Tladom isn't that far from Dmitrov, maybe JB has been there lately?

----------


## SapphireEyes

> Tladom isn't that far from Dmitrov, maybe JB has been there lately?

 Not sure, I am going to Moscow in December, but not to Taldom, so anybody have any ideas of what I can do while I am there?

----------


## kalinka_vinnie

Well, looking on Google Earth, it doesn't seem too far away from Moscow, a  short train ride should get you there. How long are you staying in Moscow? Obviously, you need to see the Red Square (without Lenin statues, but with the Lenine mummy) and the Tetryakov Gallery!

----------


## SapphireEyes

> Well, looking on Google Earth, it doesn't seem too far away from Moscow, a  short train ride should get you there. How long are you staying in Moscow? Obviously, you need to see the Red Square (without Lenin statues, but with the Lenine mummy) and the Tetryakov Gallery!

 I am going to be in Moscow dec 8-12, I am so excited, I havent been there in a looooong time. I am going to the Pushkin Cafe, and the Red Square, and probly some museums, and churches.

----------


## JB

Taldom is north of Dmitrov. I haven't been there but by my map it looks to be about 1-2 hour north of my city. Dmitrov is almost 2 hours north of Moscow by train so Taldom would be quite a long trip by train from Moscow.

----------


## SapphireEyes

> Taldom is north of Dmitrov. I haven't been there but by my map it looks to be about 1-2 hour north of my city. Dmitrov is almost 2 hours north of Moscow by train so Taldom would be quite a long trip by train from Moscow.
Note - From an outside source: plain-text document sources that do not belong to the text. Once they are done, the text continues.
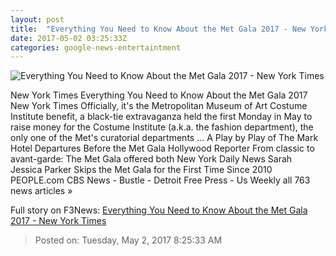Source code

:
 ```yaml
---
layout: post
title:  "Everything You Need to Know About the Met Gala 2017 - New York Times"
date: 2017-05-02 03:25:33Z
categories: google-news-entertaintment
---
```


![Everything You Need to Know About the Met Gala 2017 - New York Times](https://static01.nyt.com/images/2017/05/01/briefing/30MET-EXPLAINER-mobile/01eveningss-slide-1H6B-facebookJumbo.jpg)

New York Times Everything You Need to Know About the Met Gala 2017 New York Times Officially, it's the Metropolitan Museum of Art Costume Institute benefit, a black-tie extravaganza held the first Monday in May to raise money for the Costume Institute (a.k.a. the fashion department), the only one of the Met's curatorial departments ... A Play by Play of The Mark Hotel Departures Before the Met Gala Hollywood Reporter From classic to avant-garde: The Met Gala offered both New York Daily News Sarah Jessica Parker Skips the Met Gala for the First Time Since 2010 PEOPLE.com CBS News - Bustle - Detroit Free Press - Us Weekly all 763 news articles »


Full story on F3News: [Everything You Need to Know About the Met Gala 2017 - New York Times](http://www.f3nws.com/n/KQeQNB)

> Posted on: Tuesday, May 2, 2017 8:25:33 AM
 Its about a 3 hour car ride, I have gone there by car before and it usually takes about 3 hours for me

----------


## rockergal_al

IM FROM THERE!!

----------


## kalinka_vinnie

You are from Taldom?   ::

----------


## MikeM

> Taldom is north of Dmitrov. I haven't been there but by my map it looks to be about 1-2 hour north of my city. Dmitrov is almost 2 hours north of Moscow by train so Taldom would be quite a long trip by train from Moscow.

 From the site mentioned above:
Город расположен в 110 км к Северу от Москвы. С Москвой талдом связан Дмитровским шоссе, а также железной дорогой Савеловского направления. Время в пути по железной дороге до Савеловского вокзала 120 минут.

----------